楼主机电销售 时间:2011-03-20 15:40:00
  二、隐形
  雾在没有一点征兆的情况下,突然一散而尽。
  古墓冲生产队,就这样猝不及防地出现在我和苏丽眼前。
  一个举着气灯的青年人站在那儿,旁边还立着一个比他大一点的男人,那人望着我们,问:“是公社来的知青吧。”
  我和苏丽怔怔地望着眼前蓦然出现的村庄,一时间有些适应不了。听到那个中年男人问话,这才回过味儿来,迟疑一下,我们点点头。
  中年男人大步迎上来,热情地说:“我是队长楚长生,他是队里会计李明。”
  长生队长指着颇居造型感的举灯人。
  由他们两人带着,我和苏丽晕晕腾腾往生产队里面走,深一脚浅一脚的,如坠梦里。
  我们被安排到大队部暂住。长生队长答应,等他做通了乡亲们的工作之后,如果我们愿意,就住到老乡家里去。
  大队部坐落在古墓冲生产队中间偏北一点,是一处旧社会遗留下来的两进灰瓦青砖的大宅院。李明手里的气灯非常耀眼,我能看到院外边有一个近三十平方的空场,空场的东南方有一棵古楸树,上面挂着半只已经考据不出来曾经在哪用过的铸铁车轮子,经询问,我们得知这是古墓冲大队生产劳动作息用的钟。
  后来我发现此破铁车轮质地优良,声音浑厚响亮,余音袅袅,颇有古朴之风。只是楚长生队长不懂音律之美,早上上工时当当一通猛敲,下工时敲得有气无力,显得非常没有章法,白白浪费了这只废物利用的破车轮子。
  苏丽恨不得冲上前去,言传身教,教长生队长如何把钟敲好。我有时候也有这样的冲动。真的。当然,仅仅是冲动,不是行动。我确定。
  前院东边两大间是大队部会议室,有一小间是播音室。播音室外边种着一颗碗口大的枣树,上面架着一只随时能播报最高指示和喜报的大喇叭。
  西边有两间堆放着一些文艺表演的道具,从古代的刀剑到抗战时期日本人用的三八大盖枪和李向阳用过的常常代表正义的驳壳枪,俗称二十响。比较离谱的是在道具时面,竟然还有一尊像模像样的六零小炮。当然是木头做的,乡下的能工巧匠把它做得已经可以以假乱真了。
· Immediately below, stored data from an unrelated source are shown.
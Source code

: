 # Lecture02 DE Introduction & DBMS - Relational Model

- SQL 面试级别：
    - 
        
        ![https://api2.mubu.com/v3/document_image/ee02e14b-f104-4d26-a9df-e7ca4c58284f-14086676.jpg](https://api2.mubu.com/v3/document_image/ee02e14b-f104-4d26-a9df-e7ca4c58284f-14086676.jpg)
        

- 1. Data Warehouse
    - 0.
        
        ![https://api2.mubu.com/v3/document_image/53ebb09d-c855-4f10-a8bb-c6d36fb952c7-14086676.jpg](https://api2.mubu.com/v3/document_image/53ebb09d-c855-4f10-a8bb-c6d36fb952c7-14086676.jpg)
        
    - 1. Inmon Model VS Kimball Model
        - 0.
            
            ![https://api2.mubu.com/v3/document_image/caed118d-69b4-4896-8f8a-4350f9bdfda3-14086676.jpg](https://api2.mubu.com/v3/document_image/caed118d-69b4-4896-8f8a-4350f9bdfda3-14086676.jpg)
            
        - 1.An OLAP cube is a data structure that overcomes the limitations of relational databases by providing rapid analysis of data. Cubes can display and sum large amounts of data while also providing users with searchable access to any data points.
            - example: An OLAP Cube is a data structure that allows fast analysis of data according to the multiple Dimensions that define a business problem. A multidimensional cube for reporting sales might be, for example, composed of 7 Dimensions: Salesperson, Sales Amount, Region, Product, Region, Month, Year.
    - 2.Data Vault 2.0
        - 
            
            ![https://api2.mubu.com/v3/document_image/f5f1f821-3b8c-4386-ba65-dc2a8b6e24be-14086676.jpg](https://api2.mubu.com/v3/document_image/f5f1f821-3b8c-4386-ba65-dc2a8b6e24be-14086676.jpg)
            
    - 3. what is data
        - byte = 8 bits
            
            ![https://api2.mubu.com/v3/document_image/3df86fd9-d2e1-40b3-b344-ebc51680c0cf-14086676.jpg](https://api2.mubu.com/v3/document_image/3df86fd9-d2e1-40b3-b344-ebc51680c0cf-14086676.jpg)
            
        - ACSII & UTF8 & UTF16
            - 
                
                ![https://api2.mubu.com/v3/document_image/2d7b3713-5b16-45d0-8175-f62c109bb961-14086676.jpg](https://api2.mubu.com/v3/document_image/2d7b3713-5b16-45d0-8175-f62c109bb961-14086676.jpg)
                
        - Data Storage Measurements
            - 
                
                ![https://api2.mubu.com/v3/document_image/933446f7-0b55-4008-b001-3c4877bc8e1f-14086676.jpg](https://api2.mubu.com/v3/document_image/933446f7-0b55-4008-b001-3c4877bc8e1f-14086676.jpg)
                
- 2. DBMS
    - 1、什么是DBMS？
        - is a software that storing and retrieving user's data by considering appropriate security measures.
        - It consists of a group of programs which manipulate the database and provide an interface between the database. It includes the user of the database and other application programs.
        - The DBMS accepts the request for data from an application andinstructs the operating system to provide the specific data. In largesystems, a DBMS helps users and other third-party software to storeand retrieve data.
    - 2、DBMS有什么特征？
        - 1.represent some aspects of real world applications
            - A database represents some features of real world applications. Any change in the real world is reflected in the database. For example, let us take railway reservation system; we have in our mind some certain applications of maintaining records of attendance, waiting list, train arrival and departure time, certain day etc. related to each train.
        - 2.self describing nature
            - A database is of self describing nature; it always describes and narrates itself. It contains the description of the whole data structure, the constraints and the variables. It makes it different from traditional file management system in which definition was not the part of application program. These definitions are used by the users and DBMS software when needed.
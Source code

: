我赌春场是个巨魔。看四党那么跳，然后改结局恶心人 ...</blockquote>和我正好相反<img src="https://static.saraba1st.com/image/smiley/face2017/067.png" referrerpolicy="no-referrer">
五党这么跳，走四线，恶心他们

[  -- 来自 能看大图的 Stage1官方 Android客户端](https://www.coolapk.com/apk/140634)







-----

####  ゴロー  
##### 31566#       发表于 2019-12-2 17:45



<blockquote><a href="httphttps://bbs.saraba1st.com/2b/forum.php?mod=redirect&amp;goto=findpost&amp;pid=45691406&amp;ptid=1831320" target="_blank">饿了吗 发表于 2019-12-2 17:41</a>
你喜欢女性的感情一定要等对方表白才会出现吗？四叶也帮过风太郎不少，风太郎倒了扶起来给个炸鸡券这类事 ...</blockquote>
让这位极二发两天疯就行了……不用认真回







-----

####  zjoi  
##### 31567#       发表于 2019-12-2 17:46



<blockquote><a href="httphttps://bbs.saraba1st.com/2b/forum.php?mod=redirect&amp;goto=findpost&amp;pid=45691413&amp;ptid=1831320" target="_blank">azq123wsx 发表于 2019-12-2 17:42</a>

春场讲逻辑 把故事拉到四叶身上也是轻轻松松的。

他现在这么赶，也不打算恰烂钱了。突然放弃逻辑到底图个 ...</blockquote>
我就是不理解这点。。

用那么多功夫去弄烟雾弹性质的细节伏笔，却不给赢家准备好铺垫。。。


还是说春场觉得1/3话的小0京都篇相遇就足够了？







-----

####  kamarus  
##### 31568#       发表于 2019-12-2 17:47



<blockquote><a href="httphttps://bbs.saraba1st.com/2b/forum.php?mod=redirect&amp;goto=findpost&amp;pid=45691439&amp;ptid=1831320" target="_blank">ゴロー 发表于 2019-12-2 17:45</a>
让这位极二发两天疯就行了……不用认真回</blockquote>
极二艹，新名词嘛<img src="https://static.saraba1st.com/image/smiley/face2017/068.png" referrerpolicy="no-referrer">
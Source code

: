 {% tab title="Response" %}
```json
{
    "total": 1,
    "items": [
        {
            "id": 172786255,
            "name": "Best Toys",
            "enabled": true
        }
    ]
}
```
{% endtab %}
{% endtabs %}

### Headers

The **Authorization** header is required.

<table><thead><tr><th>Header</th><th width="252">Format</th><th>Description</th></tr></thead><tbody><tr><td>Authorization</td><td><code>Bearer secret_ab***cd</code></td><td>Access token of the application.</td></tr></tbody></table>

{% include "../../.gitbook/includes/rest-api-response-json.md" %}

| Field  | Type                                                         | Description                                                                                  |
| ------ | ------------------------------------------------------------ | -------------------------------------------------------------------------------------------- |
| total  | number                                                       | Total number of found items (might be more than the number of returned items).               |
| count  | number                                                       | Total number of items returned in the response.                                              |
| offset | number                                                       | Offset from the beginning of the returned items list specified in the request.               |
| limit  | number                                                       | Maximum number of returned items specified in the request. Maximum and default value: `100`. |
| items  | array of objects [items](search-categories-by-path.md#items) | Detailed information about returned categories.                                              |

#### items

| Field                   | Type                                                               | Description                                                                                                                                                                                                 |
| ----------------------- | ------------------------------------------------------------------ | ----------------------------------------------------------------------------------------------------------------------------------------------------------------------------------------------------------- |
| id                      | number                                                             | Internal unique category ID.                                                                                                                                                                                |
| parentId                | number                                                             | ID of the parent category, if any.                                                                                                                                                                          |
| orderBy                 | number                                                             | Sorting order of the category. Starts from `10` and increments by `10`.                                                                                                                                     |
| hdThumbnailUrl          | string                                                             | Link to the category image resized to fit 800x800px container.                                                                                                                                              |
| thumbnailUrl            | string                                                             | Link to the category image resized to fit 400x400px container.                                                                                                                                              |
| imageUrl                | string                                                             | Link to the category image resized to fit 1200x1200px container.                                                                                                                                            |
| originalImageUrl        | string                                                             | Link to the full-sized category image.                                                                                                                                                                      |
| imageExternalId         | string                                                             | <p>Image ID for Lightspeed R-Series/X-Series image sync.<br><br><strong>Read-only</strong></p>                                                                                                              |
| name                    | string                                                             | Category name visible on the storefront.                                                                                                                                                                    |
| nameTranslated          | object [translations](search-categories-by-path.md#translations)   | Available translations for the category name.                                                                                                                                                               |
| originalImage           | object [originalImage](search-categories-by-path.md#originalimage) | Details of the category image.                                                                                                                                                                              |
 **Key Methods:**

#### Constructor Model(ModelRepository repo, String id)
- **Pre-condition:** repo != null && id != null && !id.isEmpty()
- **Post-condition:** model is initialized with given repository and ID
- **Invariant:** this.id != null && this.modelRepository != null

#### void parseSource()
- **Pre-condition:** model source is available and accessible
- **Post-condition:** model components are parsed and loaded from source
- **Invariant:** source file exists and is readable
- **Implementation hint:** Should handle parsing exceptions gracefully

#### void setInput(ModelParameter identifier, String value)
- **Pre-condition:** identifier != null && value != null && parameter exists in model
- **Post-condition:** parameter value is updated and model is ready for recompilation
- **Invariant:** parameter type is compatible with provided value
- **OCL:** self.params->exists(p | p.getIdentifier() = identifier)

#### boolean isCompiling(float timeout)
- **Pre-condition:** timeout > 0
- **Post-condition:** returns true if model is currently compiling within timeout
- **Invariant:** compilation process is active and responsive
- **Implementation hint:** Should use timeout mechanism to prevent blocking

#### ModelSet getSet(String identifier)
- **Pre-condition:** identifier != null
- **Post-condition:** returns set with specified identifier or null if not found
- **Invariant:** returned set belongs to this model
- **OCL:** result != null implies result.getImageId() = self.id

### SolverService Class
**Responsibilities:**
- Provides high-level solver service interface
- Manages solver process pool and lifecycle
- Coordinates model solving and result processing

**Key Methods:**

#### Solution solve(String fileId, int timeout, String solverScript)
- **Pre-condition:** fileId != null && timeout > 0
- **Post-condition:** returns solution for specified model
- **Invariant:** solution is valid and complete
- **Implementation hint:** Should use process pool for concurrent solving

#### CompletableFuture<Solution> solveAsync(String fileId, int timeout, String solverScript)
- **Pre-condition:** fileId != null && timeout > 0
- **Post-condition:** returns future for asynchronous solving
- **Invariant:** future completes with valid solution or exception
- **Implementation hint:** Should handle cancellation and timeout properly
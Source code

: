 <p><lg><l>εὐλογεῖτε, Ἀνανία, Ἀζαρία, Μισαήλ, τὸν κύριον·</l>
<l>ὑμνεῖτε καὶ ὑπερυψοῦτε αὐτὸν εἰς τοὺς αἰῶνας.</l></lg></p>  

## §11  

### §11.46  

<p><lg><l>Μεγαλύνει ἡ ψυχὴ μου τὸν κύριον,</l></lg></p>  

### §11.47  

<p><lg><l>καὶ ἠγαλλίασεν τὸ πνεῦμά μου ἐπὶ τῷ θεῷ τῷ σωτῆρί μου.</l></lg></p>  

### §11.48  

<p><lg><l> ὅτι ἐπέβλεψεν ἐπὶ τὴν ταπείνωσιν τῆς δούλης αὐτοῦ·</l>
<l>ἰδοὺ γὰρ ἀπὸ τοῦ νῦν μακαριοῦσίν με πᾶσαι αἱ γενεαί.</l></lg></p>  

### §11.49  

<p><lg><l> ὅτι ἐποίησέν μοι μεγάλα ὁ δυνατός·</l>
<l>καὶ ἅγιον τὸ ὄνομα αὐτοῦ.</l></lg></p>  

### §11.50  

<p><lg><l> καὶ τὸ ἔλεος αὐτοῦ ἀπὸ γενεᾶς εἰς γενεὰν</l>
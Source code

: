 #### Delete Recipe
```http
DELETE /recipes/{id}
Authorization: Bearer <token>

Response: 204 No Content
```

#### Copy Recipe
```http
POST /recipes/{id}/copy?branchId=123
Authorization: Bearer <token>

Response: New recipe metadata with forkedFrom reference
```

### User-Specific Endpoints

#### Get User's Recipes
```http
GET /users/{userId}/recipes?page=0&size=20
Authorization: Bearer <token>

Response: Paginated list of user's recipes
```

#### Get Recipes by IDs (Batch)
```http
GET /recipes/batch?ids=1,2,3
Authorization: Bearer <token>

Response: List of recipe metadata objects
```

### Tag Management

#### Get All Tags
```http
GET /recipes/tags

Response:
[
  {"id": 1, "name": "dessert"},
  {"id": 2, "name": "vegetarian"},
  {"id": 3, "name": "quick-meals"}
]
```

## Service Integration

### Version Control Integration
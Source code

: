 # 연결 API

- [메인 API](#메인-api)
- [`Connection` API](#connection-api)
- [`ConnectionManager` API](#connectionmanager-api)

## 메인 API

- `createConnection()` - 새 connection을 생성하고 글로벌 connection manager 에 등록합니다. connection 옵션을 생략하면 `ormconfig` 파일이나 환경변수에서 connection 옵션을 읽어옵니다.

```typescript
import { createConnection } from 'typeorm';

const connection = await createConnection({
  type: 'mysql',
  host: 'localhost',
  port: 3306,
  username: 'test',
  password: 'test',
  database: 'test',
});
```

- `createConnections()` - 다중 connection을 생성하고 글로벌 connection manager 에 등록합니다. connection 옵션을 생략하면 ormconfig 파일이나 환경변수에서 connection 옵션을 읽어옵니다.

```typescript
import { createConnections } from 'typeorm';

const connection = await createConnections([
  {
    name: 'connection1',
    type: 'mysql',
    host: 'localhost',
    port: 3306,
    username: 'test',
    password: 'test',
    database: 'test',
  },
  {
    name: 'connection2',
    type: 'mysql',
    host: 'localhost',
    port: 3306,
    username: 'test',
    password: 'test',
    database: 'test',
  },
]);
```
  我一时还猜不透,它能在哪出革命历史剧里派上用场。
  
楼主机电销售 时间:2011-03-20 19:58:00
  另外一小间房子正中放着一面直径足有一点五米的大鼓,墙上挂这几件破烂的血衣,透过窗户我第一眼看到时,吓了一大跳。长生笑着解释说那是文艺演出时用的服装。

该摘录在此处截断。